Eyeglasses and/or contacts are a necessity for most of us — a necessity that can be quite expensive. It doesn’t have to be that way. With a bit of research and time, there are plenty of ways to cut the costs associated with eye care. Here are some tips for keeping your vision care costs down.
Don’t assume that national chains or mall stores are cheaper: The most expensive eye experience I ever had was with Lens Crafters. The cost of my exam, contacts, and glasses exceeded $600 (by contrast, I could have gotten the same thing at Costco for closer to $300). I have also heard that Pearle Vision is expensive, though I haven’t used them myself. Though you might expect an eye shop in a mall to be less pricey than an eye doctor who has a private practice, mall shops can be just as, if not more, expensive.
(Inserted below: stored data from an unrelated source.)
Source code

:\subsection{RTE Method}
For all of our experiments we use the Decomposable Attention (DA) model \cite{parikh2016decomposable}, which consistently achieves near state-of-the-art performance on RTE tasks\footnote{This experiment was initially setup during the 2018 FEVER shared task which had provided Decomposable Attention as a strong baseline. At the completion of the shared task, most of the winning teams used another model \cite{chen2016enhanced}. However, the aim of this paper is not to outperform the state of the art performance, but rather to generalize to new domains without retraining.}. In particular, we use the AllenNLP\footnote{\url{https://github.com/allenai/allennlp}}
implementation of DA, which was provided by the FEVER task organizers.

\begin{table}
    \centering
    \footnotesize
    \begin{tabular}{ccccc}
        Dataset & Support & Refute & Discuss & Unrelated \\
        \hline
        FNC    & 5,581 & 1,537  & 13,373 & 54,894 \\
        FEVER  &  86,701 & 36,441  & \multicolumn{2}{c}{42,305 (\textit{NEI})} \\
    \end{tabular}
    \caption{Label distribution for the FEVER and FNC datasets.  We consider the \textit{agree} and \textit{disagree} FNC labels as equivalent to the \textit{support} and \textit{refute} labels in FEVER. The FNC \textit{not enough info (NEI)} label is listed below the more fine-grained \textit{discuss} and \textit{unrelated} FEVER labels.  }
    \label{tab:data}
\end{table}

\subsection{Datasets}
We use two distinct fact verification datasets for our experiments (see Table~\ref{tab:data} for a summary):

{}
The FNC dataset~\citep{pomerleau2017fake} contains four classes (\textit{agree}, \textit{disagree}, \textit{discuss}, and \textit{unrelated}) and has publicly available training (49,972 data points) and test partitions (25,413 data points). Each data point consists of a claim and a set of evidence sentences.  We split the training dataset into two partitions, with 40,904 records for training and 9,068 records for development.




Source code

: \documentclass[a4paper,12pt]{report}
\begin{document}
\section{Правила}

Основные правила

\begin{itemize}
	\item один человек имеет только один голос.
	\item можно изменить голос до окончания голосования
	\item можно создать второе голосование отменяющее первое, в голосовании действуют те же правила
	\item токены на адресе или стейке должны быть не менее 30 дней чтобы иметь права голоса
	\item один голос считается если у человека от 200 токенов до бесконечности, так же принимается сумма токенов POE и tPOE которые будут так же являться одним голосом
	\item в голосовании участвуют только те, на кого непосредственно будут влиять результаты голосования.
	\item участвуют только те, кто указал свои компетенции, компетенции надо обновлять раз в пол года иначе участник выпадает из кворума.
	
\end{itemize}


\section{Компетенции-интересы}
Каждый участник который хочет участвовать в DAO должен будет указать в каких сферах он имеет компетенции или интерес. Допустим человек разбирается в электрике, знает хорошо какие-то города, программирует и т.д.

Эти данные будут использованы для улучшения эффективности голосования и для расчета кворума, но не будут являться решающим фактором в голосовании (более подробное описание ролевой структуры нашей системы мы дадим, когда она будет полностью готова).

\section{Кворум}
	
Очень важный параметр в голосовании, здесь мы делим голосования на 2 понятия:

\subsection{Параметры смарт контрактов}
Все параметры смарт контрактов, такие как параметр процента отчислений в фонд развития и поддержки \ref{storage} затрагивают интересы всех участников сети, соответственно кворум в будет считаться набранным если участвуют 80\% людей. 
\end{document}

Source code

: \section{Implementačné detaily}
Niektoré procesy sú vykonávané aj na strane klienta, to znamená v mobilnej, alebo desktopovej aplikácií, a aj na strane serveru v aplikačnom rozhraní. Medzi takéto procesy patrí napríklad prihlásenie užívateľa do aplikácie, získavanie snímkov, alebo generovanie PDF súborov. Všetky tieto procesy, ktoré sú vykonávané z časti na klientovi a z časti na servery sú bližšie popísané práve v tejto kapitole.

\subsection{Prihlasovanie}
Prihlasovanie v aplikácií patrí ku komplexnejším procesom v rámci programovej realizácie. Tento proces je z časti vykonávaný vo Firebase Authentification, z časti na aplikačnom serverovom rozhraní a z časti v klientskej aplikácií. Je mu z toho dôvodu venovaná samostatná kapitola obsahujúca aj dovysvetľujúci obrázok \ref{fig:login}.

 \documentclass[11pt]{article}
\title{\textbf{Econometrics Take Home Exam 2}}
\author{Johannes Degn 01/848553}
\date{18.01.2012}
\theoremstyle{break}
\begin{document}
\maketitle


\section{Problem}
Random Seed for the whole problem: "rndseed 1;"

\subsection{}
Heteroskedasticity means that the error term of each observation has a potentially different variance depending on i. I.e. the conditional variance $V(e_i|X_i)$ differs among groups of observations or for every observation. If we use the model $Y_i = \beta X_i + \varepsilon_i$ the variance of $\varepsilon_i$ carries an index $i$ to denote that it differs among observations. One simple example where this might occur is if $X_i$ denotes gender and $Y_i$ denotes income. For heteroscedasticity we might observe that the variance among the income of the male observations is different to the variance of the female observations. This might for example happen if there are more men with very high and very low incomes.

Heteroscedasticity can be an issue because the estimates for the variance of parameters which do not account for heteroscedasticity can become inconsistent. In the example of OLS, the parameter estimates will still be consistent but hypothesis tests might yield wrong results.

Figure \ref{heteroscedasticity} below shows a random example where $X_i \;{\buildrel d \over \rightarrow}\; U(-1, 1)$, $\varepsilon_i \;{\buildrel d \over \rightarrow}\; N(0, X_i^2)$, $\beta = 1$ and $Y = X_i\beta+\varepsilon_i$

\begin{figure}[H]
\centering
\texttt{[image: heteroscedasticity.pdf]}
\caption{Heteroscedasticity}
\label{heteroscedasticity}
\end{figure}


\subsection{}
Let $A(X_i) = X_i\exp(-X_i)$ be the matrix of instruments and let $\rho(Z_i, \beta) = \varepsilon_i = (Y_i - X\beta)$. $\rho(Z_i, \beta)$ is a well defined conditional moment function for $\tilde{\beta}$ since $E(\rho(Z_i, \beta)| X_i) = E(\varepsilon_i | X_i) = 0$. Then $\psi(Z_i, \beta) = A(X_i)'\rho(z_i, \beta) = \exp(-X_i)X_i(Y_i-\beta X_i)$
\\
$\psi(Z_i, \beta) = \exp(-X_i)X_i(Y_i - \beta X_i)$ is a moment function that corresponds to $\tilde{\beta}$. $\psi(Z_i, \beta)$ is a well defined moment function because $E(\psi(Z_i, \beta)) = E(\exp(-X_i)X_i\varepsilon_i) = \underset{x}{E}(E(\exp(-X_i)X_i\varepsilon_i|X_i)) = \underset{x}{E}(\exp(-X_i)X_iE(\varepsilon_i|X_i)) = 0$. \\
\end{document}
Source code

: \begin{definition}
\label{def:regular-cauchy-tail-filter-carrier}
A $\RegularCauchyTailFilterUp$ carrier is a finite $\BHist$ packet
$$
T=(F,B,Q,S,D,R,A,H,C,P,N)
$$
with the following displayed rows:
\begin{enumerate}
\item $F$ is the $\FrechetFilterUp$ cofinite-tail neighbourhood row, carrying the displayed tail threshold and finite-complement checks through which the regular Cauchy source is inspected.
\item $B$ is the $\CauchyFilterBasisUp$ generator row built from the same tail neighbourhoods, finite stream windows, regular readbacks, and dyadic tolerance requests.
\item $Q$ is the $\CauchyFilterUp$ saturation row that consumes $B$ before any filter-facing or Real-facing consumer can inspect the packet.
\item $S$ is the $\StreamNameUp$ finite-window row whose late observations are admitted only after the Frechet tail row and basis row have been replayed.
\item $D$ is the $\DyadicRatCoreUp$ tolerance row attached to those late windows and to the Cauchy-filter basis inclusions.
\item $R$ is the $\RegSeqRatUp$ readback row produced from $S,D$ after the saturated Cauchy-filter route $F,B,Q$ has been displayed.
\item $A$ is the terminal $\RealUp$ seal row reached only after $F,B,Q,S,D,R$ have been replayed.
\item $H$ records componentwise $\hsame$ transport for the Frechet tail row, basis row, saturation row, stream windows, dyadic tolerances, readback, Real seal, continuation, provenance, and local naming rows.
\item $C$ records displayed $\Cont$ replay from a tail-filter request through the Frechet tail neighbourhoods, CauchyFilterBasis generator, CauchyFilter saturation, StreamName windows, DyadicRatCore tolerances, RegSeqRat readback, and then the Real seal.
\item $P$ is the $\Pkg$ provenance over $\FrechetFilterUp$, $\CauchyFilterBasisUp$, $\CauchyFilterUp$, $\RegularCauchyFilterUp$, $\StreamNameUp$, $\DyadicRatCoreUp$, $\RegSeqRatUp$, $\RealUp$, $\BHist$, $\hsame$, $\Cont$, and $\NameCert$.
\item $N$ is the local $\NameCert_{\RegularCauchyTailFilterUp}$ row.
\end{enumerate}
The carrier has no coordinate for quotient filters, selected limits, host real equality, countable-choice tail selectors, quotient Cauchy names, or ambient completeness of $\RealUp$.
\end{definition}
However, sometimes national chains can bring you major savings on eye care. If you have a Costco with an optical center in your area, the cost of joining Costco (about $50/yr.) will be more than offset by the money you’ll save on eye exams, glasses, and contacts. My last eye exam at Costco was $45, with optional additional fees for things like having my eyes dilated or photographed. Most eye doctors don’t give you any options on what services they include in your exam, and the default seems to be the most thorough and most expensive exam possible. A thorough exam is good for your eyes, of course, but for many people these high costs prevent them from visiting the eye doctor at all. Having the option of a less thorough but more affordable exam helps more people keep their eyes healthy. Even if you choose all of Costco’s services, your total exam bill will only be $75.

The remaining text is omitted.